I am Liz Lemon

by on December 2nd, 2012

My husband often compares me to Liz Lemon from 30 Rock. I think it’s partly because I tend to spill food on myself and partly because I don’t pay careful attention to those little personal details, like whether I’ve fully dried the back of my hair. (I can’t see it, so as far as I know, it’s dry, right?) He himself shares more than a few traits with Jack Donaghy, including an appreciation for a nice suit and a glass of Scotch.

But like any self respecting woman, I usually deny to him that I’m anything like Liz Lemon. Who wants to be like the woman who once said she ate a Three Musketeers bar for breakfast and had a bra held together with tape? Tina Fey, yes. Liz Lemon, no.

And then, today, I went and did the most Lemon thing ever.

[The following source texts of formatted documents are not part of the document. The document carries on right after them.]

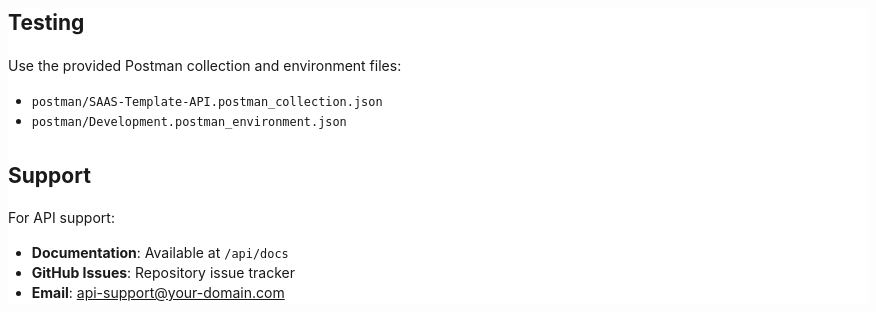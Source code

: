 ## Testing

Use the provided Postman collection and environment files:
- `postman/SAAS-Template-API.postman_collection.json`
- `postman/Development.postman_environment.json`

## Support

For API support:
- **Documentation**: Available at `/api/docs`
- **GitHub Issues**: Repository issue tracker
- **Email**: api-support@your-domain.com
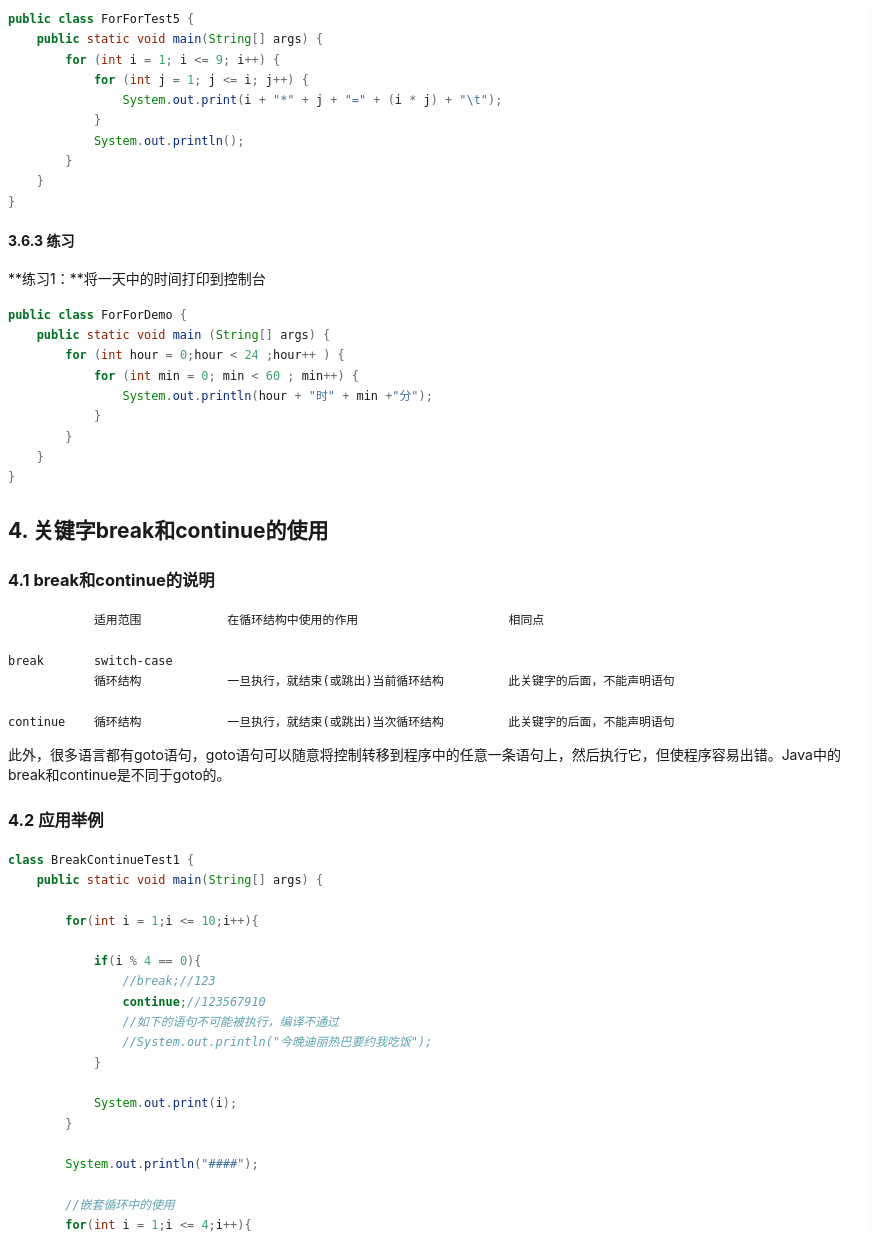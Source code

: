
 ```java
public class ForForTest5 {
    public static void main(String[] args) {
        for (int i = 1; i <= 9; i++) {
            for (int j = 1; j <= i; j++) {
                System.out.print(i + "*" + j + "=" + (i * j) + "\t");
            }
            System.out.println();
        }
    }
}
```

#### 3.6.3 练习

**练习1：**将一天中的时间打印到控制台

```java
public class ForForDemo {
	public static void main (String[] args) {
		for (int hour = 0;hour < 24 ;hour++ ) {
			for (int min = 0; min < 60 ; min++) {
				System.out.println(hour + "时" + min +"分");
			}
		}	
	}
}
```

## 4. 关键字break和continue的使用

### 4.1 break和continue的说明

```
			适用范围			在循环结构中使用的作用						相同点

break		switch-case
			循环结构			一旦执行，就结束(或跳出)当前循环结构		    此关键字的后面，不能声明语句

continue	循环结构			一旦执行，就结束(或跳出)当次循环结构		    此关键字的后面，不能声明语句
```

此外，很多语言都有goto语句，goto语句可以随意将控制转移到程序中的任意一条语句上，然后执行它，但使程序容易出错。Java中的break和continue是不同于goto的。

### 4.2 应用举例

```java
class BreakContinueTest1 {
	public static void main(String[] args) {
	
		for(int i = 1;i <= 10;i++){
			
			if(i % 4 == 0){
				//break;//123
				continue;//123567910
				//如下的语句不可能被执行，编译不通过
				//System.out.println("今晚迪丽热巴要约我吃饭");
			}

			System.out.print(i);
		}

		System.out.println("####");

		//嵌套循环中的使用
		for(int i = 1;i <= 4;i++){
```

You need to know the backstory before you judge me. There are three important facts:

  • One: It’s ridonkulously cold in Minneapolis right now. Single-digit, swaddle-yourself-in-goose-down-or-better-yet-don’t-leave-the-house cold.
  • Two: We have a vizsla who’s been cooped up inside for the last three days because of said cold and was ready to tear our house apart.
  • Three: I was scheduled to give blood today for the first time ever as a favor to my dear friend Ann. It’s not something I would ever do on my own because I hate seeing needles in my arm and I get light-headed if I’m hungry, never mind if I give up a pint of blood.

Our plan for the day was this: take our dog to the park to burn his energy off and then go give blood at noon. I left for the park, unshowered and wearing a down coat, thermal shirt, old t-shirt, dirty jeans and my thickest fur-trimmed boots. I looked like I should be doing yard work or hauling manure. But I figured I’d have time to get pretty before we left for the blood drive.

I shouldn’t figure.

Our vizsla played hard and we were so grateful to see the devil energy run right out of him that we lost track of time. When we left the park, we had just enough time to run the dog home and run to our blood donation appointment.

I gave blood. I got a little woozy. They gave me some juice and a purple bandage and we went on our way. That part was easy.

Since we were hungry, we decided to go to a casual restaurant we like in the Galleria, a swanky mall in the swanky suburb of Edina. It’s the kind of place where Pottery Barn is the down market store. I paused, looking at my manure-hauling outfit and disastrous hair. Then I figured, what the hell? Who was I trying to impress?

I shouldn’t figure.

We went, we ate and then we wandered into a couple stores. And then, standing in the Restoration Hardware talking with a nice man about a nice leather couch, the room began to spin.

I murmured something to my husband and wandered out of the store, looking for a place to sit down. I found an atrium full of tables and chairs, next to the Louis Vuitton and the Tiffany’s. Dizzy and near blacking out, I pressed my head flat to the cool, fake marble tabletop and drooled. The blood drive had brought me down, but none of these people could see my bandage of honor. Oh my God, I thought, I’m wearing a thermal shirt, dirty jeans and nasty snow boots, my hair is plastered to my head and I’m sprawled in front of Louis Vuitton looking like a I need a hit. These Edina people are going to think I’m on drugs. I look like Kid Rock’s younger sister the morning after a kegger. Why didn’t I wash my hair??

I was pouring sweat. I cursed the massive snow boots. Why was I wearing fur-trimmed boots rated for minus 20 degrees inside a mall? I thought about ripping off my thermal shirt in the middle of the atrium. I peeled my face off the tabletop and saw a little girl staring open-mouthed at me. As I lurched toward the bathroom, grabbing onto my husband’s collar to stay upright, I prayed I wouldn’t vomit in front of Tiffany’s. Papyrus, fine, but not Tiffany’s. I could feel people staring and wondering. What do you think she’s on? I’m surprised they let her in here.

“What do you need? Should I call 911? Are you still awake?” my poor husband asked, handing me a bottle of water while I sat with my head between my knees.

“Blurg,” I said.

I ended well. I recovered enough to make it to the parking garage elevator. When the couple inside stared at my dirty clothes, sweaty face and pale lips, my Jack Donaghy husband gave them a charming smile, put his arm around me and said, “Rough first time giving blood, huh, honey?”

If I’m going to be Liz Lemon, at least I’m lucky enough to have my Jack Donaghy.